HOLC mortgages had low interest rates, but the borrowers still were obligated to make regular payments. The HOLC, therefore, had to exercise prudence about its borrowers’ abilities to avoid default. To assess risk, the HOLC wanted to know something about the condition of the house and of surrounding houses in the neighborhood to see whether the property would likely maintain its value. The HOLC hired local real estate agents to make the appraisals on which refinancing decisions could be based. With these agents required by their national ethics code to maintain segregation, it’s not surprising that in gauging risk HOLC considered the racial composition of neighborhoods. The HOLC created color-coded maps of every metropolitan area in the nation, with the safest neighborhoods colored green and the riskiest colored red.

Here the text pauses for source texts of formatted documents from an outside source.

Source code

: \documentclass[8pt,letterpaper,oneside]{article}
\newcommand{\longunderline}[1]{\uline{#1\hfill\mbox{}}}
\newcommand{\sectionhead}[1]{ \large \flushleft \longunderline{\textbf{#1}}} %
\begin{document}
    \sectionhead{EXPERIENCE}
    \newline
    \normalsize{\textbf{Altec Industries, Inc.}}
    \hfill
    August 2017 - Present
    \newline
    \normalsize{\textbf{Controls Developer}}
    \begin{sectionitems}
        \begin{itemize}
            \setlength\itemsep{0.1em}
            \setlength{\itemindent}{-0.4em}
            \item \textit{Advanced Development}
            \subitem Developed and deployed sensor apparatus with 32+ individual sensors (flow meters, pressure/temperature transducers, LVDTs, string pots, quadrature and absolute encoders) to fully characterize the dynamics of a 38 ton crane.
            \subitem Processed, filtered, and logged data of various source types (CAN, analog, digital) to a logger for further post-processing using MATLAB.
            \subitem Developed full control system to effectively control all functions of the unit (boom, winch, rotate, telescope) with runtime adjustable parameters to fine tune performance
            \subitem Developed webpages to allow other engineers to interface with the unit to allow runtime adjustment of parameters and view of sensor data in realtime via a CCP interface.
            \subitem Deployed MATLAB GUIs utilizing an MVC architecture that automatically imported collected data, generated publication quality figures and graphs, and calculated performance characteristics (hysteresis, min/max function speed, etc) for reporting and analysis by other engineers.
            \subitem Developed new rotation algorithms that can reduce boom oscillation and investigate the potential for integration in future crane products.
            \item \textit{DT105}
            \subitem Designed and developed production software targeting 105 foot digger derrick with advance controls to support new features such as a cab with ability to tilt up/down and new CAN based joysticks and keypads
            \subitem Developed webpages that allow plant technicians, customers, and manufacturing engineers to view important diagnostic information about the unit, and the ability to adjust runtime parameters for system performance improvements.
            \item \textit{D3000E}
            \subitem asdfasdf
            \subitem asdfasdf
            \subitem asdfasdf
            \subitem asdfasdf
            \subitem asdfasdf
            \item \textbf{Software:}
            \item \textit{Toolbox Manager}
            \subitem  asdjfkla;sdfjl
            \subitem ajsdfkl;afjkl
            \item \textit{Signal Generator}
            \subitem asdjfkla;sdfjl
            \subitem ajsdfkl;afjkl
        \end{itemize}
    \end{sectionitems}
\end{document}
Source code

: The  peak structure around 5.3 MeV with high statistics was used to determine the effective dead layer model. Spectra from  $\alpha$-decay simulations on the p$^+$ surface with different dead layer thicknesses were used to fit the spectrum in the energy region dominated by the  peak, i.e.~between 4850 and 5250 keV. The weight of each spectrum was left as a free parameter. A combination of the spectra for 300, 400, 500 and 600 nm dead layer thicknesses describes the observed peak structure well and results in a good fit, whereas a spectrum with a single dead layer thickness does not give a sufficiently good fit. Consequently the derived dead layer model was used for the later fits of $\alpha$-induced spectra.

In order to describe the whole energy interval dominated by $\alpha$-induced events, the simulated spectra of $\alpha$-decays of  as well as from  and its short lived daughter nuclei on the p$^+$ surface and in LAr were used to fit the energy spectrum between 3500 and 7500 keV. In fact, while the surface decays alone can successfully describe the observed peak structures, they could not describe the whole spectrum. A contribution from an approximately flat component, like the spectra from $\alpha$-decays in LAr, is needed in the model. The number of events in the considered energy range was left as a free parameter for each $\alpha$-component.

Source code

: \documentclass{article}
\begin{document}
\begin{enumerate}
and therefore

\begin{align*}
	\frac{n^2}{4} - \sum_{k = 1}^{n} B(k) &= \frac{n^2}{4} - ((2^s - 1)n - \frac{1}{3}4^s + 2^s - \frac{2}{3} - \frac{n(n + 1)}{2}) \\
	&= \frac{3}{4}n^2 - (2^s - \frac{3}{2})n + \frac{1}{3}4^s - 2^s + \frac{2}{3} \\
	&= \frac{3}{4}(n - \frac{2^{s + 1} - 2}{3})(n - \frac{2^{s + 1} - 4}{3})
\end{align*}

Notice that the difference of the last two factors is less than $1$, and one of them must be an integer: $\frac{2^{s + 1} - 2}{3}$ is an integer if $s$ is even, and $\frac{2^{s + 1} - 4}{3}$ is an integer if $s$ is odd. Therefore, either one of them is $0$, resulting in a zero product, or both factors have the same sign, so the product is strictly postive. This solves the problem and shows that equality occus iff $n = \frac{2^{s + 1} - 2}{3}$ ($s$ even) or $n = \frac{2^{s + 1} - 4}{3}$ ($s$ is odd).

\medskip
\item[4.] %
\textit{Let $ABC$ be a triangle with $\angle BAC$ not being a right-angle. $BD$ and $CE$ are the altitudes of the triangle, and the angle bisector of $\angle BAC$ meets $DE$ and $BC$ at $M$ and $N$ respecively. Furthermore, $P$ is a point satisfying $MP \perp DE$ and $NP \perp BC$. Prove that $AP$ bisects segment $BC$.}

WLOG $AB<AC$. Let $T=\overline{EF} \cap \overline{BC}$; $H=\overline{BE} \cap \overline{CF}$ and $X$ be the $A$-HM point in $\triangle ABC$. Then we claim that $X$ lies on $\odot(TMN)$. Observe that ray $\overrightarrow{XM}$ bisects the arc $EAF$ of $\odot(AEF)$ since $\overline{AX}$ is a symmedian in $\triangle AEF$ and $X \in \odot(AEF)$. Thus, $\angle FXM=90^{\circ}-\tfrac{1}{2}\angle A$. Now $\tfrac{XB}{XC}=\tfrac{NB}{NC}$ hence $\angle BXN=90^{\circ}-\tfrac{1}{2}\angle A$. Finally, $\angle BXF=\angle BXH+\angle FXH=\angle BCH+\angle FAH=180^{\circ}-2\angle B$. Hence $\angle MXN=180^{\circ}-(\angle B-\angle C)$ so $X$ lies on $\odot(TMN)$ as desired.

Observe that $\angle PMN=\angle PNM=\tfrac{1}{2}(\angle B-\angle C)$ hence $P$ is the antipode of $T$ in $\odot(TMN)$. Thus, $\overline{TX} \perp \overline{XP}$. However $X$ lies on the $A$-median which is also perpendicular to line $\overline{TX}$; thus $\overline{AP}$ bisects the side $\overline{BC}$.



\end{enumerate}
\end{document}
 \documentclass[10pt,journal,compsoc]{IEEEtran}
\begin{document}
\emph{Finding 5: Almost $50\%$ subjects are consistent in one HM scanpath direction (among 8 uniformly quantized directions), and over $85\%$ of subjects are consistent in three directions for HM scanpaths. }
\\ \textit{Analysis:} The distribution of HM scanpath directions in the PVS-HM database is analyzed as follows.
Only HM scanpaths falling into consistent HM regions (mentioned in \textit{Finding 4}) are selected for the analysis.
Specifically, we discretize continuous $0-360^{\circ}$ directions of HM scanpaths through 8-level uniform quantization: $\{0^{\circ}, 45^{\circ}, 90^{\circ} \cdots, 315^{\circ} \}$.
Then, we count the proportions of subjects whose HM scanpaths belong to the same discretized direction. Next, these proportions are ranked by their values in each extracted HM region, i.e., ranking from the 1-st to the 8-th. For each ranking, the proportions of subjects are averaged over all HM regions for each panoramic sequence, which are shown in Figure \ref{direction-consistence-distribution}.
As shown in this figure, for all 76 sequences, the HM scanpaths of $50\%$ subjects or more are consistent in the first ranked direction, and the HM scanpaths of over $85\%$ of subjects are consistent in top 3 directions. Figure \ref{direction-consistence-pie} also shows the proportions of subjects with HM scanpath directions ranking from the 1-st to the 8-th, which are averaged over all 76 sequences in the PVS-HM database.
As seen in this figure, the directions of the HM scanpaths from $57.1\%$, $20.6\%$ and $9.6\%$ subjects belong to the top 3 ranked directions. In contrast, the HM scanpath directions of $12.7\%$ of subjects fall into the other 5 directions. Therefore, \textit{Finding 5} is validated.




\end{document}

A neighborhood earned a red color if African Americans lived in it, even if it was a solid middle-class neighborhood of single-family homes.

For example, in St. Louis, the white middle-class suburb of Ladue was colored green because, according to an HOLC appraiser in 1940, it had “not a single foreigner or negro.” The similarly middle-class suburban area of Lincoln Terrace was colored red because it had “little or no value today . . . due to the colored element now controlling the district.” Although the HOLC did not always decline to rescue homeowners in neighborhoods colored red on its maps (i.e., redlined neighborhoods), the maps had a huge impact and put the federal government on record as judging that African Americans, simply because of their race, were poor risks.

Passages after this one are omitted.